|Publication number||US6145616 A|
|Application number||US 08/869,146|
|Publication date||Nov 14, 2000|
|Filing date||Jun 4, 1997|
|Priority date||Jun 3, 1997|
|Also published as||CA2206885A1, CA2206885C|
|Publication number||08869146, 869146, US 6145616 A, US 6145616A, US-A-6145616, US6145616 A, US6145616A|
|Original Assignee||Ewanek; Nester|
|Export Citation||BiBTeX, EndNote, RefMan|
|Patent Citations (24), Non-Patent Citations (23), Referenced by (32), Classifications (13), Legal Events (4)|
|External Links: USPTO, USPTO Assignment, Espacenet|
This invention relates to noise control for cooling fans of gas compressors.
Gas pipelines require large compressors to force gas through the pipelines. These compressors may have a fan width of more than 12 feet, and move more than 200,000 cubic feet of air per minute. These compressors and their cooling fans generate significant noise, such that they may create a nuisance for those nearby. For this reason, attempts have been made to make the compressors as quiet as possible, such as by modifying the shapes of the cooling fan blades. However, there are many compressors in existence that are not quiet and that continue to create a nuisance. While the compressors are usually located in isolated areas, continued expansion of residences and decreasing tolerance for environmental noise have created a conflict between existing compressors and people living near them.
It has therefore become desirable to reduce the noise emitted by compressors, and particularly their cooling fans, and it is therefore an object of the present invention to reduce the noise emitted by large compressors.
Noise reduction in large compressors is not an easy task particularly when it is desired to reduce the noise emitted by the air intake of the cooling fan of a compressor. The reason for this is that conventional silencers (as for example used on motor vehicles) create a considerable pressure drop that is unacceptable across the air intake of the cooling fan.
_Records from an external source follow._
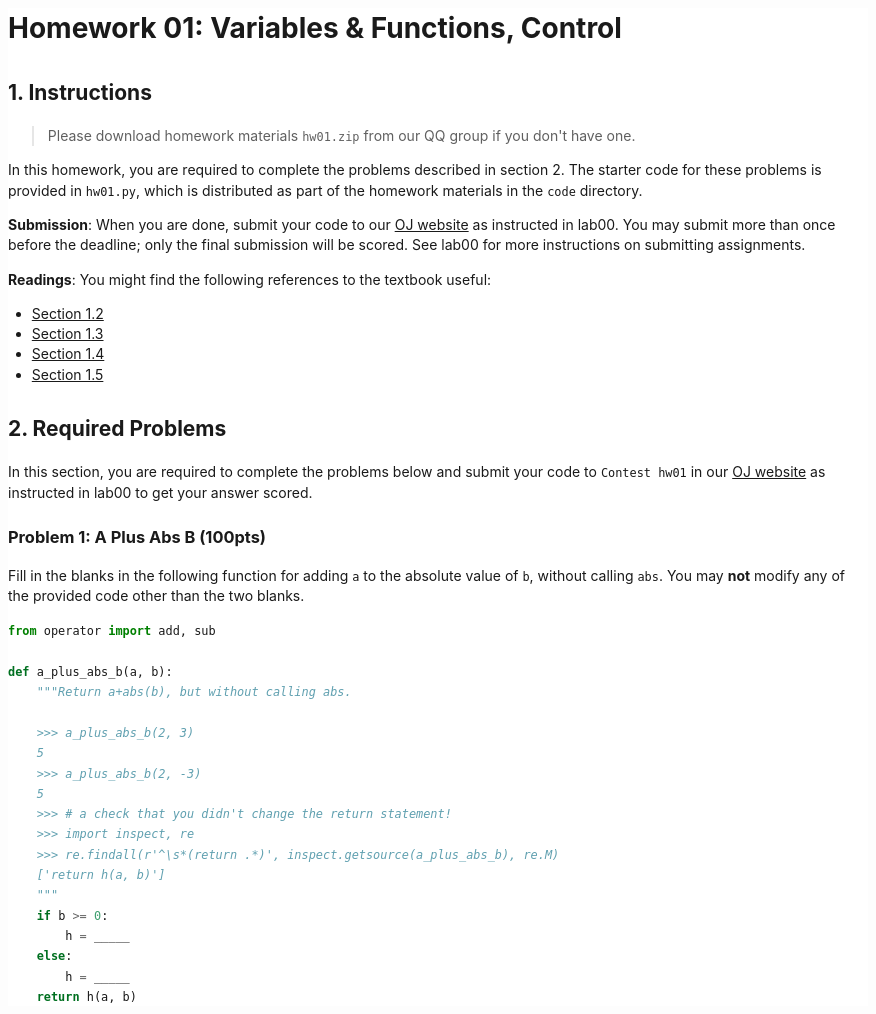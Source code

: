 # Homework 01: Variables & Functions, Control

## 1. Instructions

> Please download homework materials `hw01.zip` from our QQ group if you don't have one.

In this homework, you are required to complete the problems described in section 2. The starter code for these problems is provided in `hw01.py`, which is distributed as part of the homework materials in the `code` directory.

**Submission**: When you are done, submit your code to our [OJ website](http://114.212.84.18) as instructed in lab00. You may submit more than once before the deadline; only the final submission will be scored. See lab00 for more instructions on submitting assignments.

**Readings**: You might find the following references to the textbook useful:
- [Section 1.2](http://composingprograms.com/pages/12-elements-of-programming.html)
- [Section 1.3](http://composingprograms.com/pages/13-defining-new-functions.html)
- [Section 1.4](http://composingprograms.com/pages/14-designing-functions.html)
- [Section 1.5](http://composingprograms.com/pages/15-control.html)

## 2. Required Problems

In this section, you are required to complete the problems below and submit your code to `Contest hw01` in our [OJ website](http://114.212.84.18) as instructed in lab00 to get your answer scored.

### Problem 1: A Plus Abs B (100pts)

Fill in the blanks in the following function for adding `a` to the absolute value of `b`, without calling `abs`. You may **not** modify any of the provided code other than the two blanks.

```python
from operator import add, sub

def a_plus_abs_b(a, b):
    """Return a+abs(b), but without calling abs.

    >>> a_plus_abs_b(2, 3)
    5
    >>> a_plus_abs_b(2, -3)
    5
    >>> # a check that you didn't change the return statement!
    >>> import inspect, re
    >>> re.findall(r'^\s*(return .*)', inspect.getsource(a_plus_abs_b), re.M)
    ['return h(a, b)']
    """
    if b >= 0:
        h = _____
    else:
        h = _____
    return h(a, b)
```
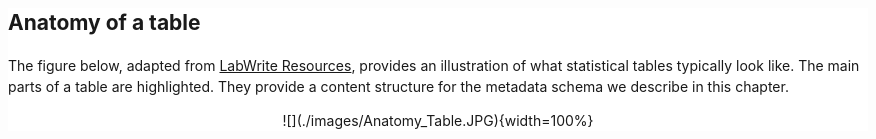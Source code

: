 














## Anatomy of a table

The figure below, adapted from [LabWrite Resources](https://labwrite.ncsu.edu/res/gh/gh-tables.html), provides an illustration of what statistical tables typically look like. The main parts of a table are highlighted. They provide a content structure for the metadata schema we describe in this chapter. 

<center>
![](./images/Anatomy_Table.JPG){width=100%}
</center>
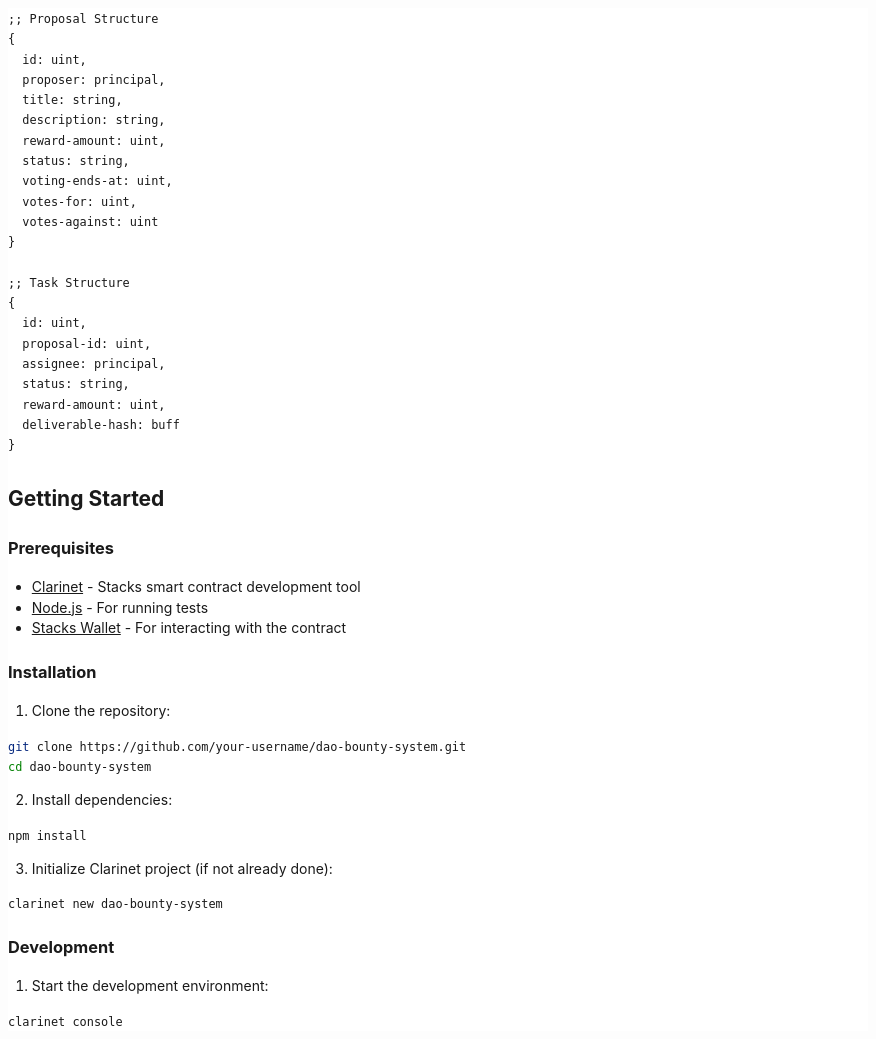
 ```clarity
;; Proposal Structure
{
  id: uint,
  proposer: principal,
  title: string,
  description: string,
  reward-amount: uint,
  status: string,
  voting-ends-at: uint,
  votes-for: uint,
  votes-against: uint
}

;; Task Structure
{
  id: uint,
  proposal-id: uint,
  assignee: principal,
  status: string,
  reward-amount: uint,
  deliverable-hash: buff
}
```

## Getting Started

### Prerequisites

- [Clarinet](https://github.com/hirosystems/clarinet) - Stacks smart contract development tool
- [Node.js](https://nodejs.org/) - For running tests
- [Stacks Wallet](https://www.hiro.so/wallet) - For interacting with the contract

### Installation

1. Clone the repository:
```bash
git clone https://github.com/your-username/dao-bounty-system.git
cd dao-bounty-system
```

2. Install dependencies:
```bash
npm install
```

3. Initialize Clarinet project (if not already done):
```bash
clarinet new dao-bounty-system
```

### Development

1. Start the development environment:
```bash
clarinet console
```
With a large pressure drop, air supply is reduced which may result in over heating of the gas being conveyed in the pipeline or of the compressor itself, especially on a hot day (>90° F.). It is therefore a further object of this invention to provide a noise reduction unit for a cooling fan of a compressor unit that allows relatively free flow of air into the cooling fan of the compressor unit.
One design for an acoustic chamber is shown in U.S. Pat. No. 5,332,872 by the same inventor. While this design has had some success, tighter environmental regulations require improved noise control. It is therefore an object of this invention to provide improved noise control for air intakes of gas compressors.
There is therefore provided in accordance with an aspect of the invention, an acoustic chamber for a cooling fan having a fan opening. The acoustic chamber has side walls defining a chamber having first and second ends, one of the ends being open to allow sound to enter the chamber. An acoustic choke at the second end faces the open end and extends between the side walls. An acoustic channel disposed adjacent the open end directs sound in a channelling direction from the open end towards the acoustic choke. The side walls have sufficient permeability to permit flow of air through the side walls.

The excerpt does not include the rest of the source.